** Data for this exercise **

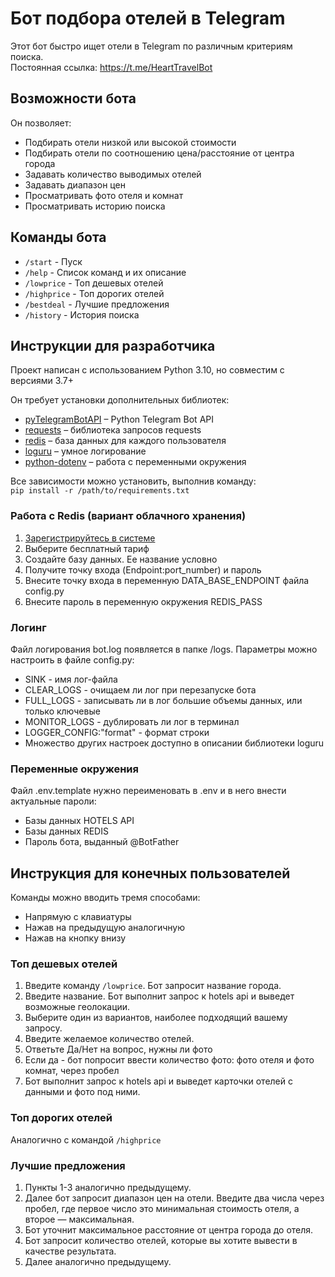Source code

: # Бот подбора отелей в Telegram

Этот бот быстро ищет отели в Telegram по различным критериям поиска.  
Постоянная ссылка: https://t.me/HeartTravelBot

## Возможности бота

Он позволяет:
* Подбирать отели низкой или высокой стоимости
* Подбирать отели по соотношению цена/расстояние от центра города
* Задавать количество выводимых отелей
* Задавать диапазон цен
* Просматривать фото отеля и комнат
* Просматривать историю поиска


## Команды бота

* `/start` - Пуск
* `/help` - Список команд и их описание
* `/lowprice` - Топ дешевых отелей
* `/highprice` - Топ дорогих отелей
* `/bestdeal` - Лучшие предложения
* `/history` - История поиска


## Инструкции для разработчика 
Проект написан с использованием Python 3.10, но совместим с версиями 3.7+ 

Он требует установки дополнительных библиотек:
* [pyTelegramBotAPI](https://github.com/python-telegram-bot/python-telegram-bot) – Python Telegram Bot API
* [requests](https://github.com/psf/requests) – библиотека запросов requests
* [redis](https://redis.io/) – база данных для каждого пользователя
* [loguru](https://github.com/Delgan/loguru) – умное логирование
* [python-dotenv](https://github.com/theskumar/python-dotenv) – работа с переменными окружения

Все зависимости можно установить, выполнив команду:  
`pip install -r /path/to/requirements.txt`

### Работа с Redis (вариант облачного хранения)
1. [Зарегистрируйтесь в системе](https://redis.io/)
2. Выберите бесплатный тариф
3. Создайте базу данных. Ее название условно
4. Получите точку входа (Endpoint:port_number) и пароль 
5. Внесите точку входа в переменную DATA_BASE_ENDPOINT файла config.py
6. Внесите пароль в переменную окружения REDIS_PASS

### Логинг
Файл логирования bot.log появляется в папке /logs.
Параметры можно настроить в файле config.py:
* SINK - имя лог-файла
* CLEAR_LOGS - очищаем ли лог при перезапуске бота
* FULL_LOGS - записывать ли в лог большие объемы данных, или только ключевые
* MONITOR_LOGS - дублировать ли лог в терминал
* LOGGER_CONFIG:"format" - формат строки
* Множество других настроек доступно в описании библиотеки loguru

### Переменные окружения
Файл .env.template нужно переименовать в .env и в него внести актуальные пароли:
* Базы данных HOTELS API 
* Базы данных REDIS
* Пароль бота, выданный @BotFather

## Инструкция для конечных пользователей
Команды можно вводить тремя способами:
* Напрямую с клавиатуры
* Нажав на предыдущую аналогичную
* Нажав на кнопку внизу

### Топ дешевых отелей

1. Введите команду `/lowprice`. Бот запросит название города.
2. Введите название. Бот выполнит запрос к hotels api и выведет возможные геолокации.
3. Выберите один из вариантов, наиболее подходящий вашему запросу.
4. Введите желаемое количество отелей. 
5. Ответьте Да/Нет на вопрос, нужны ли фото
6. Если да - бот попросит ввести количество фото: фото отеля и фото комнат, через пробел
7. Бот выполнит запрос к hotels api и выведет карточки отелей с данными и фото под ними.

### Топ дорогих отелей

Аналогично с командой `/highprice`

### Лучшие предложения

1. Пункты 1-3 аналогично предыдущему.
2. Далее бот запросит диапазон цен на отели. Введите два числа через пробел, 
где первое число это минимальная стоимость отеля, а второе — максимальная.
3. Бот уточнит максимальное расстояние от центра города до отеля. 
4. Бот запросит количество отелей, которые вы хотите вывести в качестве результата. 
5. Далее аналогично предыдущему.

** Exercise aim **
In the listing above, find the line with "Постоянная ссылка: https://t.me/HeartTravelBot" and the line with "- История поиска"; set down exactly those two lines and every line between them, nothing more.

** Solution to this exercise **
Постоянная ссылка: https://t.me/HeartTravelBot

## Возможности бота

Он позволяет:
* Подбирать отели низкой или высокой стоимости
* Подбирать отели по соотношению цена/расстояние от центра города
* Задавать количество выводимых отелей
* Задавать диапазон цен
* Просматривать фото отеля и комнат
* Просматривать историю поиска


## Команды бота

* `/start` - Пуск
* `/help` - Список команд и их описание
* `/lowprice` - Топ дешевых отелей
* `/highprice` - Топ дорогих отелей
* `/bestdeal` - Лучшие предложения
* `/history` - История поиска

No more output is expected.